“They don’t need to be right here,” Tony said. “They might be in other towns, several miles away. They can pick up stations from a long distance. We cannot move about with our station. We cannot use it from the hills, for then the Germans would find our hiding place. Is there no place in the town itself where we can hide it? We need to use it only for a few minutes once or twice each day. But the hiding place must be absolutely safe—something the Germans just cannot locate.”

The old man was thinking hard. He had offered to help. He could not fail to help in the very first thing they asked, no matter how difficult a task it was. But the town of Maletta—it had been gone over with a fine-tooth comb by the Germans many times. After each sabotage job, they went through every house, into wine cellars, into attics. After the Gestapo officer was killed they even tapped walls looking for hidden rooms.

He looked over the town as Dick and Tony waited for him to speak. The old man knew this town in which he had lived all his life, knew it as no one else did.

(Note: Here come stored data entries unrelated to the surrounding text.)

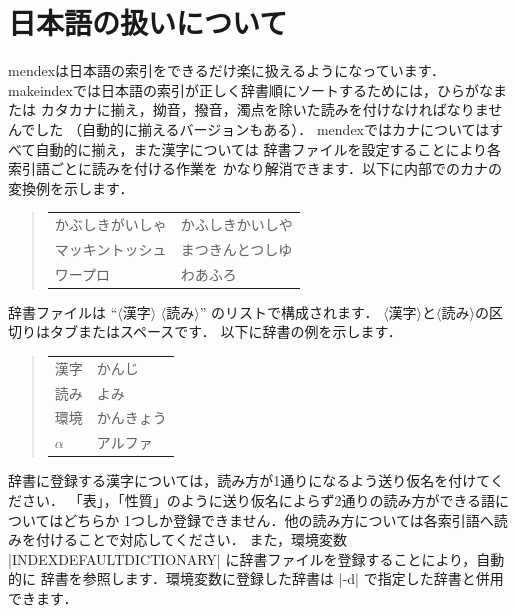 \documentclass[a4paper,dvipdfmx]{jsarticle}
\newcommand{\SoftName}[1]{\textsf{#1}}
\newcommand{\jMeta}[1]{$\langle$\mbox{}\textsf{#1}\mbox{}$\rangle$}
\begin{document}
%

\section{日本語の扱いについて}

\SoftName{mendex}は日本語の索引をできるだけ楽に扱えるようになっています．
\SoftName{makeindex}では日本語の索引が正しく辞書順にソートするためには，ひらがなまたは
カタカナに揃え，拗音，撥音，濁点を除いた読みを付けなければなりませんでした
（自動的に揃えるバージョンもある）．
\SoftName{mendex}ではカナについてはすべて自動的に揃え，また漢字については
辞書ファイルを設定することにより各索引語ごとに読みを付ける作業を
かなり解消できます．以下に内部でのカナの変換例を示します．
%
\begin{quote}
\begin{tabular}{ll}
かぶしきがいしゃ & かふしきかいしや \\
マッキントッシュ & まつきんとつしゆ \\
ワープロ & わあふろ
\end{tabular}
\end{quote}

辞書ファイルは ``\jMeta{漢字} \jMeta{読み}'' のリストで構成されます．
\jMeta{漢字}と\jMeta{読み}の区切りはタブまたはスペースです．
以下に辞書の例を示します．
%
\begin{quote}
\begin{tabular}{ll}
漢字 & かんじ \\
読み & よみ \\
環境 & かんきょう \\
$\alpha$ & アルファ
\end{tabular}
\end{quote}

辞書に登録する漢字については，読み方が1通りになるよう送り仮名を付けてください．
「表」，「性質」のように送り仮名によらず2通りの読み方ができる語についてはどちらか
1つしか登録できません．他の読み方については各索引語へ読みを付けることで対応してください．
また，環境変数 |INDEXDEFAULTDICTIONARY| に辞書ファイルを登録することにより，自動的に
辞書を参照します．環境変数に登録した辞書は |-d| で指定した辞書と併用できます．
\end{document}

There below him was the sprawling villa. Over to the right the railroad station. The three great church steeples loomed against the night sky just like the old bell tower over the villa.

Suddenly he gasped, and slapped his knee. Then he leaned back and laughed, almost soundlessly, but still with great good feeling. Dick and Tony looked at him in amazement. Dick wondered if something had cracked in the old man who had gone through so much. Maybe he was not completely dependable.

“Uncle Tomaso!” Tony was saying urgently. “What is it? What is it you’re laughing about?”

“I’m laughing at what a good joke we shall play on the Germans!” the old man laughed. “I know where you can set up your radio!”

CHAPTER TEN

THE OLD BELL TOWER

“Right under our noses all this time,” Tony’s uncle said. “That’s where we’ll put your radio sending station, Tony my boy. And it will be right under—or rather, over—the Germans’ noses, too!”

“Where?” the word came from both Tony and Dick at the same time.